How do you like Weinheim? How different is it from Shanghai?

Weinheim is a small city with about 43,000 inhabitants, but it is very beautiful. The people in Weinheim are always very friendly and smile at me. Everything seems very quiet. Shanghai is a large city with about 23 million inhabitants. It is very modern with many high buildings, many subways, stores and companies. The people in Shanghai are always very busy. In Weinheim on holidays or weekends, barely anybody is on the street. This never happens in Shanghai. In Weinheim, it also seems that nothing changes, whereas in Shanghai development of the city is very fast as new buildings are built and finalized every day.


Is there anything you will miss when returning to China?

Some German friends like Carina Kniep, Josefa Fernández, Peter Gölitz, Eva Wille, Brian Johnson, Stefan Körnig, Sabrina Turba and so on. And the birthday celebrations of colleagues in the office — I like the tradition of everybody meeting at the same time to congratulate and wish the person a happy birthday.




Figure 2. Among Weinheim colleagues: Eva Wille, Stefanie Klein, Brian Johnson, Weifeng Ding, Sabrina Turba, Carina Kniep, Stefan Körnig, Josefa Fernández, Peter Gölitz, and Margitta Schmitt (from left to right).



I will also miss some beautiful German cities or places such as Weinheim, Heidelberg, Mannheim, the Schlosspark in Schwetzingen, the lake near the Wiley-VCH office, the Neckar River in Heidelberg, and the old bridge and castle in Heidelberg.

I once rode my bike from Weinheim to Heidelberg. It took me about 1 ½ hours and I very much enjoyed the beautiful scenery. I also enjoyed attending a concert with Eva and Peter, visiting Carina’s home for an interesting barbecue, and going out with Josefa and her family who took me to a brewery in Weinheim.
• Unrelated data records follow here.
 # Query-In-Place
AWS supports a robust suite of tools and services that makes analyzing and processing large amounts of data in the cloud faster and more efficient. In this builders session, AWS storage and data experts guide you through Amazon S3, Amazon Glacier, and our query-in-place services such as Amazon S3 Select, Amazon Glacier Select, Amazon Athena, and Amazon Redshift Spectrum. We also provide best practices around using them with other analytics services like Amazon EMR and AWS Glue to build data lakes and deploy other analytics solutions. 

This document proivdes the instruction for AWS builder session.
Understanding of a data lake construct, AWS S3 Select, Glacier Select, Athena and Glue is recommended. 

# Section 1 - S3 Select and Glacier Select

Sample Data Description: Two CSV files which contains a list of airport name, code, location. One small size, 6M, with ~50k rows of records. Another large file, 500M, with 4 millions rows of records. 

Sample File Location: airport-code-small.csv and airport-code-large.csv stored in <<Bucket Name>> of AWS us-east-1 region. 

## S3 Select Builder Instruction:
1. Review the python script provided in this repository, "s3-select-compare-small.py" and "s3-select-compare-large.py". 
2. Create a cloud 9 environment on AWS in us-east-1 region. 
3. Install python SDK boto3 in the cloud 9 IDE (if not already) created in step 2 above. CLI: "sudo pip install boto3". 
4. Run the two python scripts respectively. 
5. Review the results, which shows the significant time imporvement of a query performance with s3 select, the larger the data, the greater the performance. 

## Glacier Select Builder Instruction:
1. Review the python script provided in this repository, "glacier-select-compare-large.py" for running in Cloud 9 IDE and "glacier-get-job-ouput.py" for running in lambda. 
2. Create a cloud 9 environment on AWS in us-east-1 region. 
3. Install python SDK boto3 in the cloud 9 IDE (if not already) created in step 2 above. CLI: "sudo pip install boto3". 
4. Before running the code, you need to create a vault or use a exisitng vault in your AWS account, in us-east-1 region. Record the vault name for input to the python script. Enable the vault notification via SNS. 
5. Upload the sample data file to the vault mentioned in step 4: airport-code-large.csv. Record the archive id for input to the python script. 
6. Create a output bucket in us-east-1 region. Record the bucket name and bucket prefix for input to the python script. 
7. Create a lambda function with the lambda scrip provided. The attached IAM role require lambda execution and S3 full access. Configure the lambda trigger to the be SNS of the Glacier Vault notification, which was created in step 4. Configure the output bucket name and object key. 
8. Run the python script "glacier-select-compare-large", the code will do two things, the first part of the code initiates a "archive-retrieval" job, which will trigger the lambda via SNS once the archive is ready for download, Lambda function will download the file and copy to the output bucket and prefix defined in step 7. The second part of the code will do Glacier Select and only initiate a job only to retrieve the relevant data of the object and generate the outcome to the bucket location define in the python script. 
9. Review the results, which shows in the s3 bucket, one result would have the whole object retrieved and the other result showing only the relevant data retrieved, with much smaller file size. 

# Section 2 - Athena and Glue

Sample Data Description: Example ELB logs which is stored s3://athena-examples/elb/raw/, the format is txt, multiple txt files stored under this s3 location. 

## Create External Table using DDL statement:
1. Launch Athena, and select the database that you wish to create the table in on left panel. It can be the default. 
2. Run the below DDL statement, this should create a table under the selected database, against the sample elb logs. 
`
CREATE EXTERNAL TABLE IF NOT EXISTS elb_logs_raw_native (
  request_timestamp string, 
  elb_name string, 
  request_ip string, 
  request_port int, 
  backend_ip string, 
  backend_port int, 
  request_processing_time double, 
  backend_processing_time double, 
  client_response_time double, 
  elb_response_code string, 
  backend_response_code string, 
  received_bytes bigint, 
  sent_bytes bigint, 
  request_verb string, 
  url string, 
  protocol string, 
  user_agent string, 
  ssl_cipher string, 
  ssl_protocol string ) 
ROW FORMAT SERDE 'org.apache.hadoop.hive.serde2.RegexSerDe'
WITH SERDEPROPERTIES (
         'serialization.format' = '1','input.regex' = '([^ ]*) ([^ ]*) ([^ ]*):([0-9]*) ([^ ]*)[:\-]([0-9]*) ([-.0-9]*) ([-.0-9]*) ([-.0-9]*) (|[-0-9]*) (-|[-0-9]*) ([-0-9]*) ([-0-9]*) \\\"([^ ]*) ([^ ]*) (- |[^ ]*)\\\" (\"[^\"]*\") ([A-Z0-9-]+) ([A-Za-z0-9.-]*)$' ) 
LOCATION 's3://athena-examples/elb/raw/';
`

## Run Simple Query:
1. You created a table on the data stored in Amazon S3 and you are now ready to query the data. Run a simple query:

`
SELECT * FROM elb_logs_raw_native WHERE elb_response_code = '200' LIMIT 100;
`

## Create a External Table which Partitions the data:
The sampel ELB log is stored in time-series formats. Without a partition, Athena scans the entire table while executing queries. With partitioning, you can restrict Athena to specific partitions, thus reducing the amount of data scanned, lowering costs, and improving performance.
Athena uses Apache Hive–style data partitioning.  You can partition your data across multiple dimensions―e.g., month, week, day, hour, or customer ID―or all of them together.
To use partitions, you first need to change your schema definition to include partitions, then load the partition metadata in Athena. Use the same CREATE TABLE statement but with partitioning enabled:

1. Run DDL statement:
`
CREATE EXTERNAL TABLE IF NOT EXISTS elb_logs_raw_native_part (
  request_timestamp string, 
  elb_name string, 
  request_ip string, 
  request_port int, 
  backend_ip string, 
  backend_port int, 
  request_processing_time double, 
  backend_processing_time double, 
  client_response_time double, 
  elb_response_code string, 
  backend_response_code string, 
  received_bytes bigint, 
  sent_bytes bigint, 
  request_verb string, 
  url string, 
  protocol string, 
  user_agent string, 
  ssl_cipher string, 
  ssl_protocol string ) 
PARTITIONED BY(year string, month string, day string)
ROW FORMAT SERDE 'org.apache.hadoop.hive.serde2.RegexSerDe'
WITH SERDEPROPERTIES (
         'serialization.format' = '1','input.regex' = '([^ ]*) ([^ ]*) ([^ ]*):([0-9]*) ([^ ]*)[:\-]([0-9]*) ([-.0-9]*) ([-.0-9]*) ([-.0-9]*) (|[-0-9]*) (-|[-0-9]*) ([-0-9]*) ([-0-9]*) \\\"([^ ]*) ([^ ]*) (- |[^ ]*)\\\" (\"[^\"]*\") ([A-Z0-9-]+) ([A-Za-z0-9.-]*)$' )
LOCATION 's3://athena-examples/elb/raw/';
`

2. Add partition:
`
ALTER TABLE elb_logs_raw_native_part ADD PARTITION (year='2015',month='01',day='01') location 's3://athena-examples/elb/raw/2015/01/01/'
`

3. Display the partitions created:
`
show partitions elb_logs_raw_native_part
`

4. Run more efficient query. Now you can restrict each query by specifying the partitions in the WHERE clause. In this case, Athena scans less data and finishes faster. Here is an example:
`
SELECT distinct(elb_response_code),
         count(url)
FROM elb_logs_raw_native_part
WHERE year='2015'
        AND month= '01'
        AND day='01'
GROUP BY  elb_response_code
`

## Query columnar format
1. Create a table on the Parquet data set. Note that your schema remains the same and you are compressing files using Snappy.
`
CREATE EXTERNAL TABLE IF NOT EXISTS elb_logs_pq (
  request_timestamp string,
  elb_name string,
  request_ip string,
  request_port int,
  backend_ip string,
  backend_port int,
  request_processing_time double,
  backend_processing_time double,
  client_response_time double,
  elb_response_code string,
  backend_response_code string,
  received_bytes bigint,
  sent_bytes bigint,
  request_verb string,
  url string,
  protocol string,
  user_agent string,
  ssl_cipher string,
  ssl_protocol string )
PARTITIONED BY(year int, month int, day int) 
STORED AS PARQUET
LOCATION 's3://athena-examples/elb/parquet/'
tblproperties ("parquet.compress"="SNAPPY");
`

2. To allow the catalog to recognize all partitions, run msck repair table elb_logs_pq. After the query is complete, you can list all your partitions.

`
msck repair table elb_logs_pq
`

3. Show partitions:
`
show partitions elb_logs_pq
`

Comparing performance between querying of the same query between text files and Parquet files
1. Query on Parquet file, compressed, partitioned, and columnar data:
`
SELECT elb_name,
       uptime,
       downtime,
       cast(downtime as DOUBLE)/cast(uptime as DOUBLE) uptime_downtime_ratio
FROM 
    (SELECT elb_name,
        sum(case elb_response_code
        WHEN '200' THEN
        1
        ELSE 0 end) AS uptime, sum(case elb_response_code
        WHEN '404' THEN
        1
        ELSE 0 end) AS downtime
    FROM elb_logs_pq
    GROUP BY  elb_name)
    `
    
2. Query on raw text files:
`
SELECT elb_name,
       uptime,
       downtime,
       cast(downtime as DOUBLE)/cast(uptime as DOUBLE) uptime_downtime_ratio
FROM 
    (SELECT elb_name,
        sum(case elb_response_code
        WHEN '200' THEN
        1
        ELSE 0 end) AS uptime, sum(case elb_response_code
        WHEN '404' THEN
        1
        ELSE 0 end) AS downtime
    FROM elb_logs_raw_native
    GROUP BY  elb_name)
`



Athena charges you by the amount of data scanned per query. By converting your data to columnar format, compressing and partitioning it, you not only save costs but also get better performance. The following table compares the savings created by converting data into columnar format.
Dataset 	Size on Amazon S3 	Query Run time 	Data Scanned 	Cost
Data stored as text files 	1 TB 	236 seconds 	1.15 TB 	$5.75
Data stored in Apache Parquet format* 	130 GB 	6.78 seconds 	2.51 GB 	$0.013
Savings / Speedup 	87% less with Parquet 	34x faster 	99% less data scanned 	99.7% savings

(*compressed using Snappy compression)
What do you do in your spare time in Shanghai?

I like reading books, writing novels or poems, listening to classic or popular music. I also enjoy some sports like Chinese Chess, table tennis, basket ball, running, and riding my bike. When I have time, I visit old friends or my parents, take part in social activities. I also like travelling, science, culture, economy, history and so on. 



Thank you very much for this interview.